Who it's for, verdict

LeakCheck serves a narrow niche: privacy-aware individuals and security teams willing to trade some anonymity for breach visibility. Journalists, incident responders, and corporate defenders may find value in its API and bulk-checking capabilities, provided they access it through Tor with compartmentalized accounts. The Monero payment option and minimal KYC lower barriers for users in restrictive jurisdictions or those avoiding financial surveillance.

However, the IP logging, rock-bottom privacy score, and zero trust rating make it unsuitable for users requiring robust operational security.
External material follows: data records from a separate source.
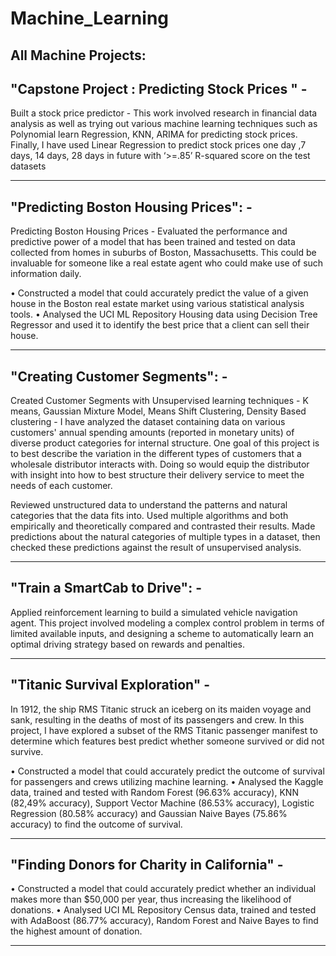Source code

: # Machine_Learning
## All Machine Projects:

## "Capstone Project : Predicting Stock Prices " -

Built a stock price predictor - This work involved research in financial data analysis as well as trying out various machine learning techniques such as Polynomial learn Regression, KNN, ARIMA for predicting stock prices. Finally, I have used Linear Regression to predict stock prices one day ,7 days, 14 days, 28 days in future with ‘>=.85’ R-squared score on the test datasets

-------------------------------------------------------------------------------------------------------------------

## "Predicting Boston Housing Prices": -

Predicting Boston Housing Prices - Evaluated the performance and predictive power of a model that has been trained and tested on data collected from homes in suburbs of Boston, Massachusetts. This could be invaluable for someone like a real estate agent who could make use of such information daily.

•	Constructed a model that could accurately predict the value of a given house in the Boston real estate market using various statistical analysis tools.
•	Analysed the UCI ML Repository Housing data using Decision Tree Regressor and used it to identify the best price that a client can sell their house.

-------------------------------------------------------------------------------------------------------------------

## "Creating Customer Segments": -

Created Customer Segments with Unsupervised learning techniques - K means, Gaussian Mixture Model, Means Shift Clustering, Density Based clustering -  I have analyzed the dataset containing data on various customers' annual spending amounts (reported in monetary units) of diverse product categories for internal structure. One goal of this project is to best describe the variation in the different types of customers that a wholesale distributor interacts with. Doing so would equip the distributor with insight into how to best structure their delivery service to meet the needs of each customer.

Reviewed unstructured data to understand the patterns and natural categories that the data fits into. Used multiple algorithms and both empirically and theoretically compared and contrasted their results. Made predictions about the natural categories of multiple types in a dataset, then checked these predictions against the result of unsupervised analysis.

--------------------------------------------------------------------------------------------------------------------

## "Train a SmartCab to Drive": -

Applied reinforcement learning to build a simulated vehicle navigation agent. This project involved modeling a complex control problem in terms of limited available inputs, and designing a scheme to automatically learn an optimal driving strategy based on rewards and penalties.

--------------------------------------------------------------------------------------------------------------------

## "Titanic Survival Exploration" - 

In 1912, the ship RMS Titanic struck an iceberg on its maiden voyage and sank, resulting in the deaths of most of its passengers and crew. In this project, I have explored a subset of the RMS Titanic passenger manifest to determine which features best predict whether someone survived or did not survive.

•	Constructed a model that could accurately predict the outcome of survival for passengers and crews utilizing machine learning.
•	Analysed the Kaggle data, trained and tested with Random Forest (96.63% accuracy), KNN (82,49% accuracy), Support Vector Machine (86.53% accuracy), Logistic Regression (80.58% accuracy) and Gaussian Naive Bayes (75.86% accuracy) to find the outcome of survival.


--------------------------------------------------------------------------------------------------------------------

## "Finding Donors for Charity in California" -

•	Constructed a model that could accurately predict whether an individual makes more than $50,000 per year, thus increasing the likelihood of donations.
•	Analysed UCI ML Repository Census data, trained and tested with AdaBoost (86.77% accuracy), Random Forest and Naive Bayes to find the highest amount of donation.

---------------------------------------------------------------------------------------------------------------------

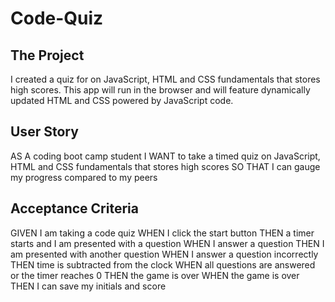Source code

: # Code-Quiz

## The Project
I created a quiz for on JavaScript, HTML and CSS fundamentals that stores high scores.
This app will run in the browser and will feature dynamically updated HTML and CSS powered by JavaScript code. 

## User Story 
AS A coding boot camp student
I WANT to take a timed quiz on JavaScript, HTML and CSS fundamentals that stores high scores
SO THAT I can gauge my progress compared to my peers

## Acceptance Criteria
GIVEN I am taking a code quiz
WHEN I click the start button
THEN a timer starts and I am presented with a question
WHEN I answer a question
THEN I am presented with another question
WHEN I answer a question incorrectly
THEN time is subtracted from the clock
WHEN all questions are answered or the timer reaches 0
THEN the game is over
WHEN the game is over
THEN I can save my initials and score

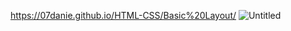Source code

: https://07danie.github.io/HTML-CSS/Basic%20Layout/
![Untitled](https://user-images.githubusercontent.com/125158129/233983375-ef63772e-0262-46c3-b61c-834d280f496f.png)
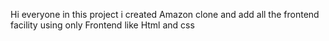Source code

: Hi everyone  in this project  i created Amazon clone and add all the frontend facility using only  Frontend like Html and css
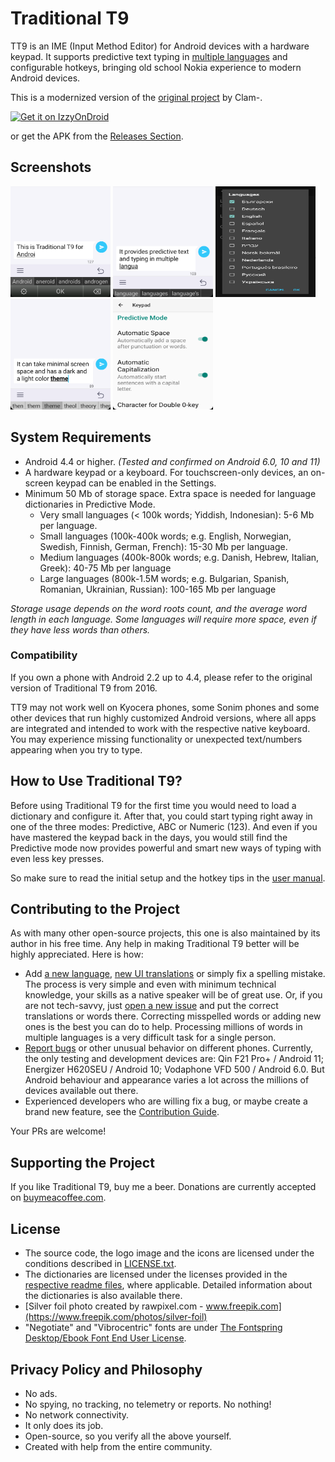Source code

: # Traditional T9
TT9 is an IME (Input Method Editor) for Android devices with a hardware keypad. It supports predictive text typing in [multiple languages](languages/definitions) and configurable hotkeys, bringing old school Nokia experience to modern Android devices.

This is a modernized version of the [original project](https://github.com/Clam-/TraditionalT9) by Clam-.

[<img src="https://gitlab.com/IzzyOnDroid/repo/-/raw/master/assets/IzzyOnDroid.png"
     alt="Get it on IzzyOnDroid"
     height="80">](https://apt.izzysoft.de/fdroid/index/apk/io.github.sspanak.tt9)

or get the APK from the [Releases Section](https://github.com/sspanak/tt9/releases/latest).

## Screenshots
<img src="screenshots/1.png" width="160" height="177"> <img src="screenshots/3.png" width="160" height="177"> <img src="screenshots/5.png" width="160" height="177">
<img src="screenshots/2.png" width="160" height="177"> <img src="screenshots/4.png" width="160" height="177">

## System Requirements
- Android 4.4 or higher. _(Tested and confirmed on Android 6.0, 10 and 11)_
- A hardware keypad or a keyboard. For touchscreen-only devices, an on-screen keypad can be enabled in the Settings.
- Minimum 50 Mb of storage space. Extra space is needed for language dictionaries in Predictive Mode.
    - Very small languages (< 100k words; Yiddish, Indonesian): 5-6 Mb per language.
    - Small languages (100k-400k words; e.g. English, Norwegian, Swedish, Finnish, German, French): 15-30 Mb per language.
    - Medium languages (400k-800k words; e.g. Danish, Hebrew, Italian, Greek): 40-75 Mb per language
    - Large languages (800k-1.5M words; e.g. Bulgarian, Spanish, Romanian, Ukrainian, Russian): 100-165 Mb per language

_Storage usage depends on the word roots count, and the average word length in each language. Some languages will require more space, even if they have less words than others._

### Compatibility
If you own a phone with Android 2.2 up to 4.4, please refer to the original version of Traditional T9 from 2016.

TT9 may not work well on Kyocera phones, some Sonim phones and some other devices that run highly customized Android versions, where all apps are integrated and intended to work with the respective native keyboard. You may experience missing functionality or unexpected text/numbers appearing when you try to type.

## How to Use Traditional T9?
Before using Traditional T9 for the first time you would need to load a dictionary and configure it. After that, you could start typing right away in one of the three modes: Predictive, ABC or Numeric (123). And even if you have mastered the keypad back in the days, you would still find the Predictive mode now provides powerful and smart new ways of typing with even less key presses.

So make sure to read the initial setup and the hotkey tips in the [user manual](docs/user-manual.md).

## Contributing to the Project
As with many other open-source projects, this one is also maintained by its author in his free time. Any help in making Traditional T9 better will be highly appreciated. Here is how:
- Add [a new language](CONTRIBUTING.md#adding-a-new-language), [new UI translations](CONTRIBUTING.md#translating-the-ui) or simply fix a spelling mistake. The process is very simple and even with minimum technical knowledge, your skills as a native speaker will be of great use. Or, if you are not tech-savvy, just [open a new issue](https://github.com/sspanak/tt9/issues) and put the correct translations or words there. Correcting misspelled words or adding new ones is the best you can do to help. Processing millions of words in multiple languages is a very difficult task for a single person.
- [Report bugs](https://github.com/sspanak/tt9/issues) or other unusual behavior on different phones. Currently, the only testing and development devices are: Qin F21 Pro+ / Android 11; Energizer H620SEU / Android 10; Vodaphone VFD 500 / Android 6.0. But Android behaviour and appearance varies a lot across the millions of devices available out there.
- Experienced developers who are willing fix a bug, or maybe create a brand new feature, see the [Contribution Guide](CONTRIBUTING.md).

Your PRs are welcome!

## Supporting the Project
If you like Traditional T9, buy me a beer. Donations are currently accepted on [buymeacoffee.com](https://www.buymeacoffee.com/sspanak).

## License
- The source code, the logo image and the icons are licensed under the conditions described in [LICENSE.txt](LICENSE.txt).
- The dictionaries are licensed under the licenses provided in the [respective readme files](docs/dictionaries), where applicable. Detailed information about the dictionaries is also available there.
- [Silver foil photo created by rawpixel.com - www.freepik.com](https://www.freepik.com/photos/silver-foil)
- "Negotiate" and "Vibrocentric" fonts are under [The Fontspring Desktop/Ebook Font End User License](docs/desktop-ebook-EULA-1.8.txt).

## Privacy Policy and Philosophy
- No ads.
- No spying, no tracking, no telemetry or reports. No nothing!
- No network connectivity.
- It only does its job.
- Open-source, so you verify all the above yourself.
- Created with help from the entire community.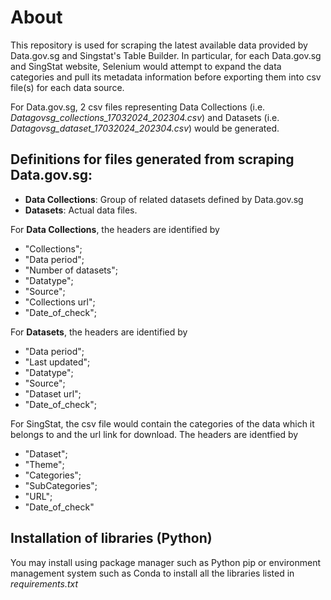 # About
This repository is used for scraping the latest available data provided by Data.gov.sg and Singstat's Table Builder. In particular, for each Data.gov.sg and SingStat website, Selenium would attempt to expand the data categories and pull its metadata information before exporting them into csv file(s) for each data source. 

For Data.gov.sg, 2 csv files representing Data Collections (i.e. *Datagovsg_collections_17032024_202304.csv*) and Datasets (i.e. *Datagovsg_dataset_17032024_202304.csv*) would be generated. 

## Definitions for files generated from scraping Data.gov.sg:
 - **Data Collections**: Group of related datasets defined by Data.gov.sg
 - **Datasets**: Actual data files.

For **Data Collections**, the headers are identified by
- "Collections";
- "Data period";
- "Number of datasets";
- "Datatype";
- "Source";
- "Collections url";
- "Date_of_check";

For **Datasets**, the headers are identified by
- "Data period";
- "Last updated";
- "Datatype";
- "Source";
- "Dataset url";
- "Date_of_check";

For SingStat, the csv file would contain the categories of the data which it belongs to and the url link for download. The headers are identfied by 
- "Dataset";
- "Theme";
- "Categories";
- "SubCategories";
- "URL";
- "Date_of_check"

## Installation of libraries (Python)
You may install using package manager such as Python pip or environment management system such as Conda to install all the libraries listed in *requirements.txt*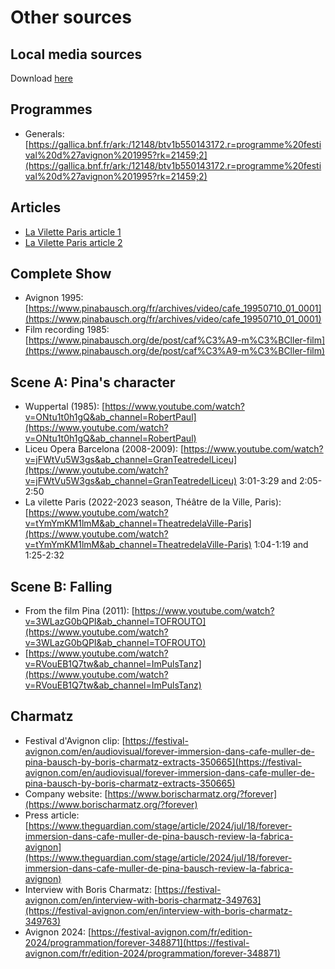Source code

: # Other sources

## Local media sources

Download [here](https://github.com/ARVEST-APP/arvest-workshops/raw/main/resources/workshop-dl-media.zip)

## Programmes
- Generals: [https://gallica.bnf.fr/ark:/12148/btv1b550143172.r=programme%20festival%20d%27avignon%201995?rk=21459;2](https://gallica.bnf.fr/ark:/12148/btv1b550143172.r=programme%20festival%20d%27avignon%201995?rk=21459;2)

## Articles 
- [La Vilette Paris article 1](https://magazine.cnd.fr/en/posts/133-the-lasting-impressions-of-cafe-muller)
- [La Vilette Paris article 2](https://forallevents.com/reviews/cafe-muller-choreographed-by-pina-bausch-in-paris/)

## Complete Show 
- Avignon 1995: [https://www.pinabausch.org/fr/archives/video/cafe_19950710_01_0001](https://www.pinabausch.org/fr/archives/video/cafe_19950710_01_0001)
- Film recording 1985: [https://www.pinabausch.org/de/post/caf%C3%A9-m%C3%BCller-film](https://www.pinabausch.org/de/post/caf%C3%A9-m%C3%BCller-film)

## Scene A: Pina's character
- Wuppertal (1985): [https://www.youtube.com/watch?v=ONtu1t0h1gQ&ab_channel=RobertPaul](https://www.youtube.com/watch?v=ONtu1t0h1gQ&ab_channel=RobertPaul)
- Liceu Opera Barcelona (2008-2009): [https://www.youtube.com/watch?v=jFWtVu5W3gs&ab_channel=GranTeatredelLiceu](https://www.youtube.com/watch?v=jFWtVu5W3gs&ab_channel=GranTeatredelLiceu) 3:01-3:29 and 2:05-2:50
- La vilette Paris (2022-2023 season, Théâtre de la Ville, Paris): [https://www.youtube.com/watch?v=tYmYmKM1lmM&ab_channel=TheatredelaVille-Paris](https://www.youtube.com/watch?v=tYmYmKM1lmM&ab_channel=TheatredelaVille-Paris) 1:04-1:19 and 1:25-2:32

## Scene B: Falling
- From the film Pina (2011): [https://www.youtube.com/watch?v=3WLazG0bQPI&ab_channel=TOFROUTO](https://www.youtube.com/watch?v=3WLazG0bQPI&ab_channel=TOFROUTO)
- [https://www.youtube.com/watch?v=RVouEB1Q7tw&ab_channel=ImPulsTanz](https://www.youtube.com/watch?v=RVouEB1Q7tw&ab_channel=ImPulsTanz)

## Charmatz
- Festival d'Avignon clip: [https://festival-avignon.com/en/audiovisual/forever-immersion-dans-cafe-muller-de-pina-bausch-by-boris-charmatz-extracts-350665](https://festival-avignon.com/en/audiovisual/forever-immersion-dans-cafe-muller-de-pina-bausch-by-boris-charmatz-extracts-350665)
- Company website: [https://www.borischarmatz.org/?forever](https://www.borischarmatz.org/?forever)
- Press article: [https://www.theguardian.com/stage/article/2024/jul/18/forever-immersion-dans-cafe-muller-de-pina-bausch-review-la-fabrica-avignon](https://www.theguardian.com/stage/article/2024/jul/18/forever-immersion-dans-cafe-muller-de-pina-bausch-review-la-fabrica-avignon)
- Interview with Boris Charmatz: [https://festival-avignon.com/en/interview-with-boris-charmatz-349763](https://festival-avignon.com/en/interview-with-boris-charmatz-349763)
- Avignon 2024: [https://festival-avignon.com/fr/edition-2024/programmation/forever-348871](https://festival-avignon.com/fr/edition-2024/programmation/forever-348871)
The contradiction at LeakCheck's core, selling identity protection while actively logging identifiers, undermines its value proposition for the no-KYC community. With an overall score of 6/10, it functions as a pragmatic, if imperfect, breach intelligence source rather than a trustworthy privacy partner. Users should treat queries as potentially linkable, rotate access credentials frequently, and prefer Monero over traceable payment methods. For those with lower risk tolerance, alternatives like Have I Been Pwned offer more transparent, less invasive checking, albeit with fewer features and no cryptocurrency payments.